• [How to complete this task]
What is needed is an exact repeat of the entries, with no pictures in it.

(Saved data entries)
((

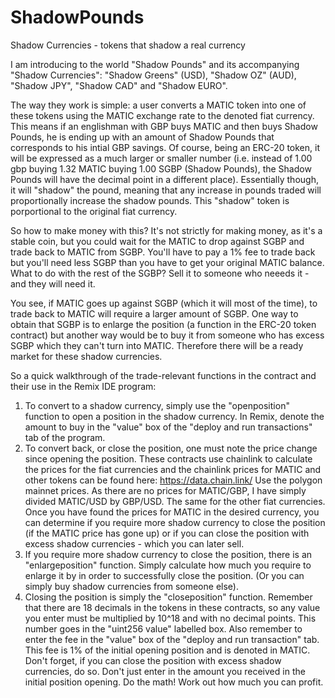 # ShadowPounds
Shadow Currencies - tokens that shadow a real currency

I am introducing to the world "Shadow Pounds" and its accompanying "Shadow Currencies": "Shadow Greens" (USD), "Shadow OZ" (AUD), "Shadow JPY", "Shadow CAD" and "Shadow EURO".

The way they work is simple: a user converts a MATIC token into one of these tokens using the MATIC exchange rate to the denoted fiat currency. This means if an englishman with GBP buys MATIC and then buys Shadow Pounds, he is ending up with an amount of Shadow Pounds that corresponds to his intial GBP savings. Of course, being an ERC-20 token, it will be expressed as a much larger or smaller number (i.e. instead of 1.00 gbp buying 1.32 MATIC buying 1.00 SGBP (Shadow Pounds), the Shadow Pounds will have the decimal point in a different place). Essentially though, it will "shadow" the pound, meaning that any increase in pounds traded will proportionally increase the shadow pounds. This "shadow" token is porportional to the original fiat currency.

So how to make money with this? It's not strictly for making money, as it's a stable coin, but you could wait for the MATIC to drop against SGBP and trade back to MATIC from SGBP. You'll have to pay a 1% fee to trade back but you'll need less SGBP than you have to get your original MATIC balance. What to do with the rest of the SGBP? Sell it to someone who neeeds it - and they will need it.

You see, if MATIC goes up against SGBP (which it will most of the time), to trade back to MATIC will require a larger amount of SGBP. One way to obtain that SGBP is to enlarge the position (a function in the ERC-20 token contract) but another way would be to buy it from someone who has excess SGBP which they can't turn into MATIC. Therefore there will be a ready market for these shadow currencies.

So a quick walkthrough of the trade-relevant functions in the contract and their use in the Remix IDE program:

1) To convert to a shadow currency, simply use the "openposition" function to open a position in the shadow currency. In Remix, denote the amount to buy in the "value" box of the "deploy and run transactions" tab of the program.
2) To convert back, or close the position, one must note the price change since opening the position. These contracts use chainlink to calculate the prices for the fiat currencies and the chainlink prices for MATIC and other tokens can be found here: https://data.chain.link/ Use the polygon mainnet prices. As there are no prices for MATIC/GBP, I have simply divided MATIC/USD by GBP/USD. The same for the other fiat currencies. Once you have found the prices for MATIC in the desired currency, you can determine if you require more shadow currency to close the position (if the MATIC price has gone up) or if you can close the position with excess shadow currencies - which you can later sell.
3) If you require more shadow currency to close the position, there is an "enlargeposition" function. Simply calculate how much you require to enlarge it by in order to successfully close the position. (Or you can simply buy shadow currencies from someone else).
4) Closing the position is simply the "closeposition" function. Remember that there are 18 decimals in the tokens in these contracts, so any value you enter must be multiplied by 10^18 and with no decimal points. This number goes in the "uint256 value" labelled box. Also remember to enter the fee in the "value" box of the "deploy and run transaction" tab. This fee is 1% of the initial opening position and is denoted in MATIC. Don't forget, if you can close the position with excess shadow currencies, do so. Don't just enter in the amount you received in the initial position opening. Do the math! Work out how much you can profit.
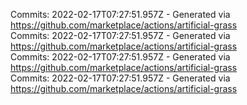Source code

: Commits: 2022-02-17T07:27:51.957Z - Generated via https://github.com/marketplace/actions/artificial-grass
<br>
Commits: 2022-02-17T07:27:51.957Z - Generated via https://github.com/marketplace/actions/artificial-grass
<br>
Commits: 2022-02-17T07:27:51.957Z - Generated via https://github.com/marketplace/actions/artificial-grass
<br>
Commits: 2022-02-17T07:27:51.957Z - Generated via https://github.com/marketplace/actions/artificial-grass
<br>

))

• [Response to the task]
 # ShadowPounds
Shadow Currencies - tokens that shadow a real currency

I am introducing to the world "Shadow Pounds" and its accompanying "Shadow Currencies": "Shadow Greens" (USD), "Shadow OZ" (AUD), "Shadow JPY", "Shadow CAD" and "Shadow EURO".

The way they work is simple: a user converts a MATIC token into one of these tokens using the MATIC exchange rate to the denoted fiat currency. This means if an englishman with GBP buys MATIC and then buys Shadow Pounds, he is ending up with an amount of Shadow Pounds that corresponds to his intial GBP savings. Of course, being an ERC-20 token, it will be expressed as a much larger or smaller number (i.e. instead of 1.00 gbp buying 1.32 MATIC buying 1.00 SGBP (Shadow Pounds), the Shadow Pounds will have the decimal point in a different place). Essentially though, it will "shadow" the pound, meaning that any increase in pounds traded will proportionally increase the shadow pounds. This "shadow" token is porportional to the original fiat currency.

So how to make money with this? It's not strictly for making money, as it's a stable coin, but you could wait for the MATIC to drop against SGBP and trade back to MATIC from SGBP. You'll have to pay a 1% fee to trade back but you'll need less SGBP than you have to get your original MATIC balance. What to do with the rest of the SGBP? Sell it to someone who neeeds it - and they will need it.

You see, if MATIC goes up against SGBP (which it will most of the time), to trade back to MATIC will require a larger amount of SGBP. One way to obtain that SGBP is to enlarge the position (a function in the ERC-20 token contract) but another way would be to buy it from someone who has excess SGBP which they can't turn into MATIC. Therefore there will be a ready market for these shadow currencies.

So a quick walkthrough of the trade-relevant functions in the contract and their use in the Remix IDE program:

1) To convert to a shadow currency, simply use the "openposition" function to open a position in the shadow currency. In Remix, denote the amount to buy in the "value" box of the "deploy and run transactions" tab of the program.
2) To convert back, or close the position, one must note the price change since opening the position. These contracts use chainlink to calculate the prices for the fiat currencies and the chainlink prices for MATIC and other tokens can be found here: https://data.chain.link/ Use the polygon mainnet prices. As there are no prices for MATIC/GBP, I have simply divided MATIC/USD by GBP/USD. The same for the other fiat currencies. Once you have found the prices for MATIC in the desired currency, you can determine if you require more shadow currency to close the position (if the MATIC price has gone up) or if you can close the position with excess shadow currencies - which you can later sell.
3) If you require more shadow currency to close the position, there is an "enlargeposition" function. Simply calculate how much you require to enlarge it by in order to successfully close the position. (Or you can simply buy shadow currencies from someone else).
4) Closing the position is simply the "closeposition" function. Remember that there are 18 decimals in the tokens in these contracts, so any value you enter must be multiplied by 10^18 and with no decimal points. This number goes in the "uint256 value" labelled box. Also remember to enter the fee in the "value" box of the "deploy and run transaction" tab. This fee is 1% of the initial opening position and is denoted in MATIC. Don't forget, if you can close the position with excess shadow currencies, do so. Don't just enter in the amount you received in the initial position opening. Do the math! Work out how much you can profit.
Source code

: Commits: 2022-02-17T07:27:51.957Z - Generated via https://github.com/marketplace/actions/artificial-grass
<br>
Commits: 2022-02-17T07:27:51.957Z - Generated via https://github.com/marketplace/actions/artificial-grass
<br>
Commits: 2022-02-17T07:27:51.957Z - Generated via https://github.com/marketplace/actions/artificial-grass
<br>
Commits: 2022-02-17T07:27:51.957Z - Generated via https://github.com/marketplace/actions/artificial-grass
<br>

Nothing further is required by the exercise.